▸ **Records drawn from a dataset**
......

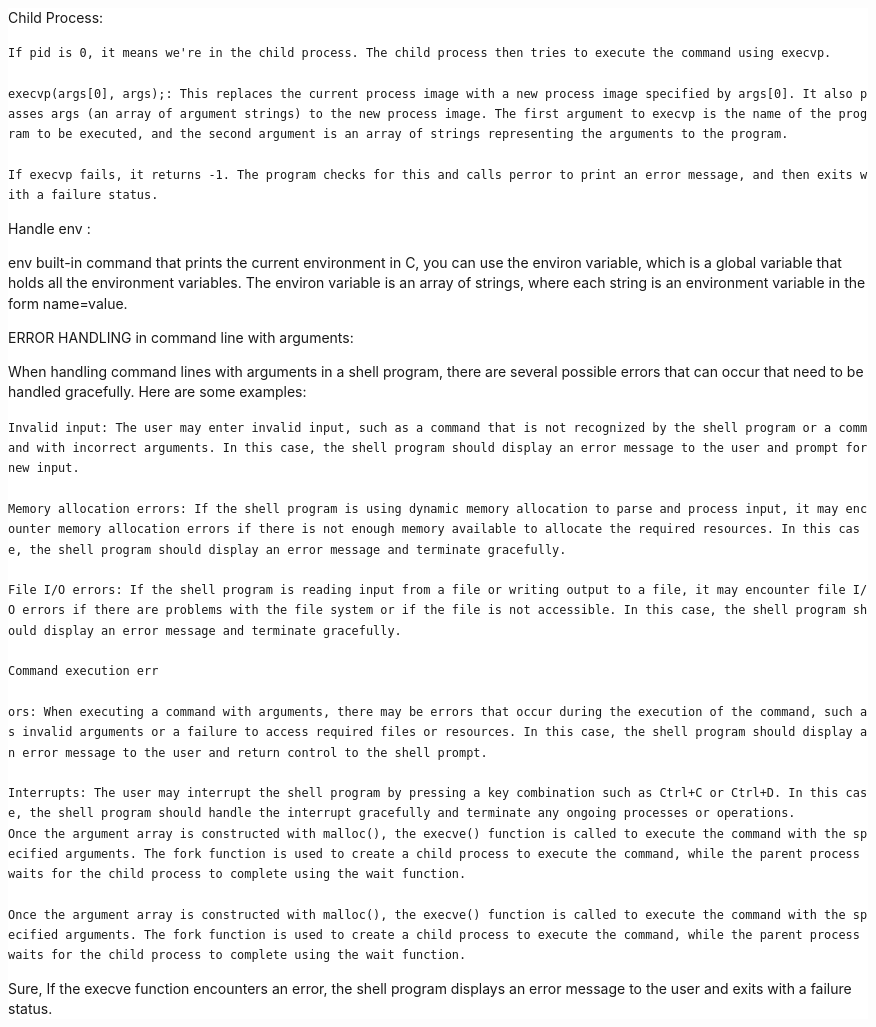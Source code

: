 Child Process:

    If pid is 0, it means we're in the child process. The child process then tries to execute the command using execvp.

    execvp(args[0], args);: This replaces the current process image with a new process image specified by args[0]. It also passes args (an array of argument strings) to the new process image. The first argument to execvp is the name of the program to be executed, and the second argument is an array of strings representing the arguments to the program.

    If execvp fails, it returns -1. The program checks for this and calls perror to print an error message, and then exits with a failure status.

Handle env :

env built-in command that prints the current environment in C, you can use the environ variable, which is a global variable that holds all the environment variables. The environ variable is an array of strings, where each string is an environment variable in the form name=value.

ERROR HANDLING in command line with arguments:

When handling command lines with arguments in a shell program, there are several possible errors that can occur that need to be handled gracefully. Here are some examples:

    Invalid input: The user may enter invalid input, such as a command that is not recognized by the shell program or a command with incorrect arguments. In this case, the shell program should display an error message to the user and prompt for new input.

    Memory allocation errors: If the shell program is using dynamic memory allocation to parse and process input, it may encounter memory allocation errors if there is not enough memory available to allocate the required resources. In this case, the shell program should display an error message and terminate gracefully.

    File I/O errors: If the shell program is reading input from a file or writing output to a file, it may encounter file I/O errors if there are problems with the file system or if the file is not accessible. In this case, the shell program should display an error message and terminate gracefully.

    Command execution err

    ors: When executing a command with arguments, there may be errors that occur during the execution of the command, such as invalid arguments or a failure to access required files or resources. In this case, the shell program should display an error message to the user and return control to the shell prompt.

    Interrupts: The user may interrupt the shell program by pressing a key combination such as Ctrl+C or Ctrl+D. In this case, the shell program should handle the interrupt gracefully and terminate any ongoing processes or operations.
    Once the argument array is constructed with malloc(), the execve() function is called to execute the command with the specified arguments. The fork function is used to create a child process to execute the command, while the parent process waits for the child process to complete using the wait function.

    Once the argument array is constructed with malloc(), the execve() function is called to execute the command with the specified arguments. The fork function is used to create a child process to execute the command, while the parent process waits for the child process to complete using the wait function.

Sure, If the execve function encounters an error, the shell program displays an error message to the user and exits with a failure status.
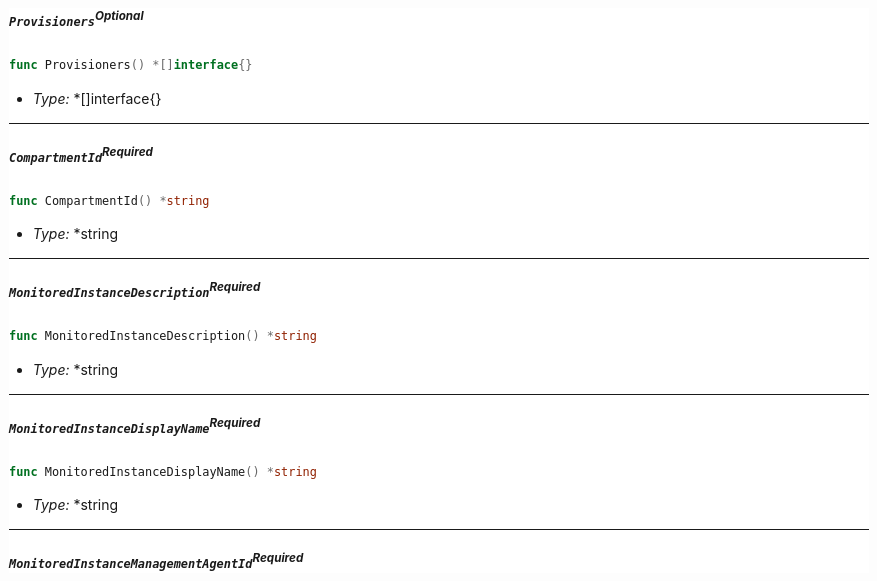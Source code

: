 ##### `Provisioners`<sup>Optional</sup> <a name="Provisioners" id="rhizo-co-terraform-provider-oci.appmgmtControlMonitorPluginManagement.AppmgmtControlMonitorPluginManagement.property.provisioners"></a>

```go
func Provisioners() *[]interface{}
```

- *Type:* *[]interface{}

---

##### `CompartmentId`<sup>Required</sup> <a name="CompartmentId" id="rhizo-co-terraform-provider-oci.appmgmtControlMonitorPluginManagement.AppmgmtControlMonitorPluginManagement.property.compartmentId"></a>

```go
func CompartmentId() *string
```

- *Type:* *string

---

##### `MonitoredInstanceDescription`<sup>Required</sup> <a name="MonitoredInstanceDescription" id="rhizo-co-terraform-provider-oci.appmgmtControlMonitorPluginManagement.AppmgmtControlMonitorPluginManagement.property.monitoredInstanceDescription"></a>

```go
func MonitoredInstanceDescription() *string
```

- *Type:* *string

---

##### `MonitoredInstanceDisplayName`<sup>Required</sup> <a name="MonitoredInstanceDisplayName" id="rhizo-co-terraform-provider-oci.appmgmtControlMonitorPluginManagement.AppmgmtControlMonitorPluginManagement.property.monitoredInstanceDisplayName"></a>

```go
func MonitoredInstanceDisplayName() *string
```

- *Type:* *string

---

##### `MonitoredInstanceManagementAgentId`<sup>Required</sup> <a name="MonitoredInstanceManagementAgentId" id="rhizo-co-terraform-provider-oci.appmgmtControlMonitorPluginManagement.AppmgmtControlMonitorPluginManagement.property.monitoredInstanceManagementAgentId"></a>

......

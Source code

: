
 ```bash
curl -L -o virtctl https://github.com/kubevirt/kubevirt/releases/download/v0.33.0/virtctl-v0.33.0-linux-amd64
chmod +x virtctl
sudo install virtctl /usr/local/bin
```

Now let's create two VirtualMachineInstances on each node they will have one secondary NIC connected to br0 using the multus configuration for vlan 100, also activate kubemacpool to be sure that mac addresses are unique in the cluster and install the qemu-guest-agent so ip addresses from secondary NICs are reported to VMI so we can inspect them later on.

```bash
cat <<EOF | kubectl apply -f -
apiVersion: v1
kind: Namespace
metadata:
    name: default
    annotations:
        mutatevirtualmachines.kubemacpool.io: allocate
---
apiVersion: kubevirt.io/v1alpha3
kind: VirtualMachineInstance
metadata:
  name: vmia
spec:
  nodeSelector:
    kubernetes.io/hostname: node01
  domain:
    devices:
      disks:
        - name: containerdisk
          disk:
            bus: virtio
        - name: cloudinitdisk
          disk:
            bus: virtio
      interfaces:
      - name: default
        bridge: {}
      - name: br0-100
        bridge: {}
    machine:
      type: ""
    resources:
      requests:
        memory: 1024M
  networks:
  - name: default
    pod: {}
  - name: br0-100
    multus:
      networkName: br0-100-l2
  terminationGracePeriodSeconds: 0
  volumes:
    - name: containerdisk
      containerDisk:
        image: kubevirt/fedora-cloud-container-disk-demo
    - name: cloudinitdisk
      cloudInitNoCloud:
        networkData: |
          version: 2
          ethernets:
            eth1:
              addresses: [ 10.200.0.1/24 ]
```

......

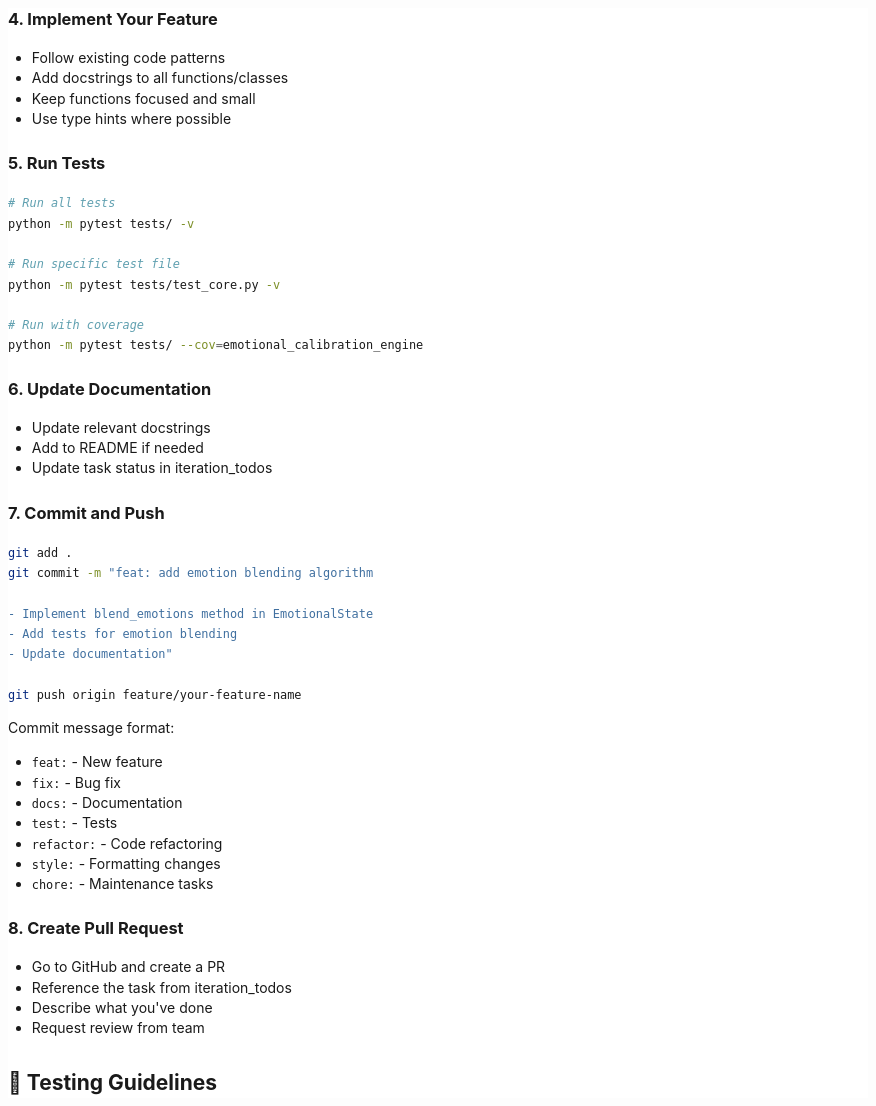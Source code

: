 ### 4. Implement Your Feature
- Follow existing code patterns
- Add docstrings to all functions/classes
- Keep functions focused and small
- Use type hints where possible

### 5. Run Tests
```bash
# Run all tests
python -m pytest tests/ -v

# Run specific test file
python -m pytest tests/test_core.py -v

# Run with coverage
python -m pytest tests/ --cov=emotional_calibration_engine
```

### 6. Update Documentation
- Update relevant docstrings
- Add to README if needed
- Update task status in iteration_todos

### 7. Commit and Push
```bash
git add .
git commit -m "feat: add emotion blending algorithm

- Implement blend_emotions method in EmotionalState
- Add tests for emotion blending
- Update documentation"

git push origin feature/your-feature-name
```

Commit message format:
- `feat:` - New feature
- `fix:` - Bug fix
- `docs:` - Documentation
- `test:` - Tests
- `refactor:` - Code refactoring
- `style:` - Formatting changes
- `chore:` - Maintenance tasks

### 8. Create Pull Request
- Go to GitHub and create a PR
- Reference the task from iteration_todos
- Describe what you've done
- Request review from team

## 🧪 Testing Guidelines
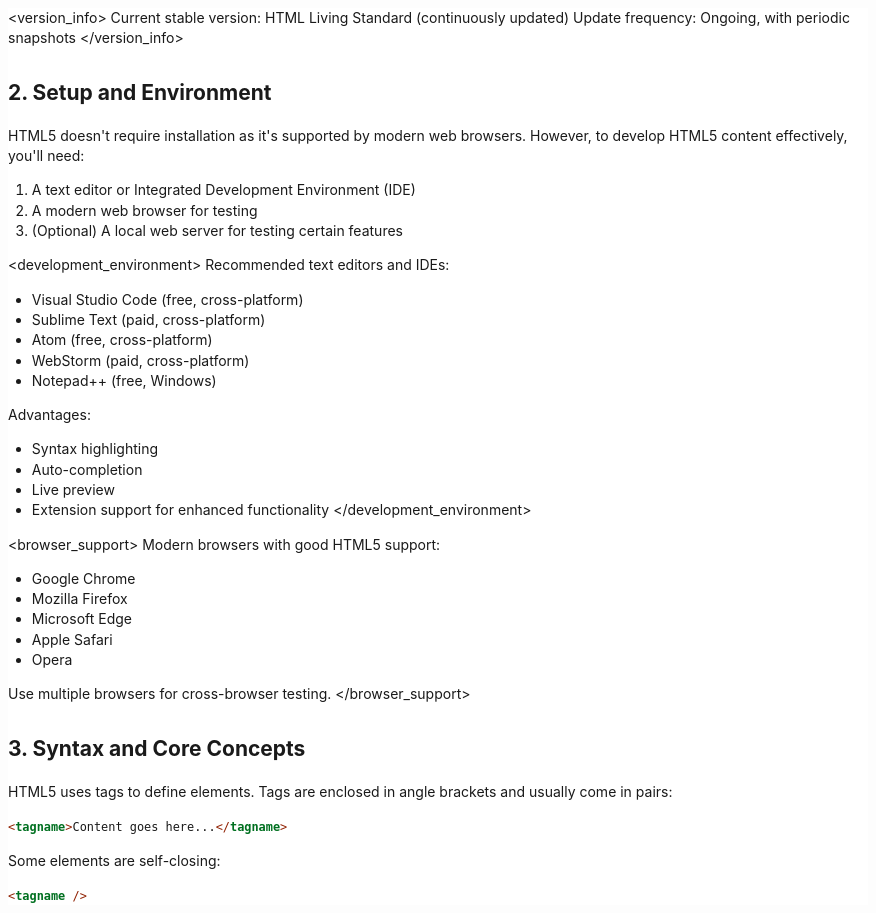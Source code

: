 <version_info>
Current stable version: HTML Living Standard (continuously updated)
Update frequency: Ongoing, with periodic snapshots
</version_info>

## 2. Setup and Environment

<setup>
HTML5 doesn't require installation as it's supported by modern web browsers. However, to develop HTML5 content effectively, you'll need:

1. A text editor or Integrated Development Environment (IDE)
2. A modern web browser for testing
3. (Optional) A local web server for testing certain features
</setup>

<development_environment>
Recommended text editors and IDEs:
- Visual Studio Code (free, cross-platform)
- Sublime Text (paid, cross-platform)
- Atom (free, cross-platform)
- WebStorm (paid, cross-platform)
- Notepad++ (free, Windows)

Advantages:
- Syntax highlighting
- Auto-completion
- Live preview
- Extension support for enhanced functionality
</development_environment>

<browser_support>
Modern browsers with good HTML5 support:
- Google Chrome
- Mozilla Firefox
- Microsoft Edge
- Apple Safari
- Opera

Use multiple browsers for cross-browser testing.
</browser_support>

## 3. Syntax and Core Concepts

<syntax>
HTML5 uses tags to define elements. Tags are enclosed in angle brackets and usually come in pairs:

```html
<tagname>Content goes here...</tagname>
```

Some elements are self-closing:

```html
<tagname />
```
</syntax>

......

▸ **Prompt**
Among the records, find every line holding the word "provider" and copy it.

▸ **Answer for the task**
: ##### `Provisioners`<sup>Optional</sup> <a name="Provisioners" id="rhizo-co-terraform-provider-oci.appmgmtControlMonitorPluginManagement.AppmgmtControlMonitorPluginManagement.property.provisioners"></a>
##### `CompartmentId`<sup>Required</sup> <a name="CompartmentId" id="rhizo-co-terraform-provider-oci.appmgmtControlMonitorPluginManagement.AppmgmtControlMonitorPluginManagement.property.compartmentId"></a>
##### `MonitoredInstanceDescription`<sup>Required</sup> <a name="MonitoredInstanceDescription" id="rhizo-co-terraform-provider-oci.appmgmtControlMonitorPluginManagement.AppmgmtControlMonitorPluginManagement.property.monitoredInstanceDescription"></a>
##### `MonitoredInstanceDisplayName`<sup>Required</sup> <a name="MonitoredInstanceDisplayName" id="rhizo-co-terraform-provider-oci.appmgmtControlMonitorPluginManagement.AppmgmtControlMonitorPluginManagement.property.monitoredInstanceDisplayName"></a>
##### `MonitoredInstanceManagementAgentId`<sup>Required</sup> <a name="MonitoredInstanceManagementAgentId" id="rhizo-co-terraform-provider-oci.appmgmtControlMonitorPluginManagement.AppmgmtControlMonitorPluginManagement.property.monitoredInstanceManagementAgentId"></a>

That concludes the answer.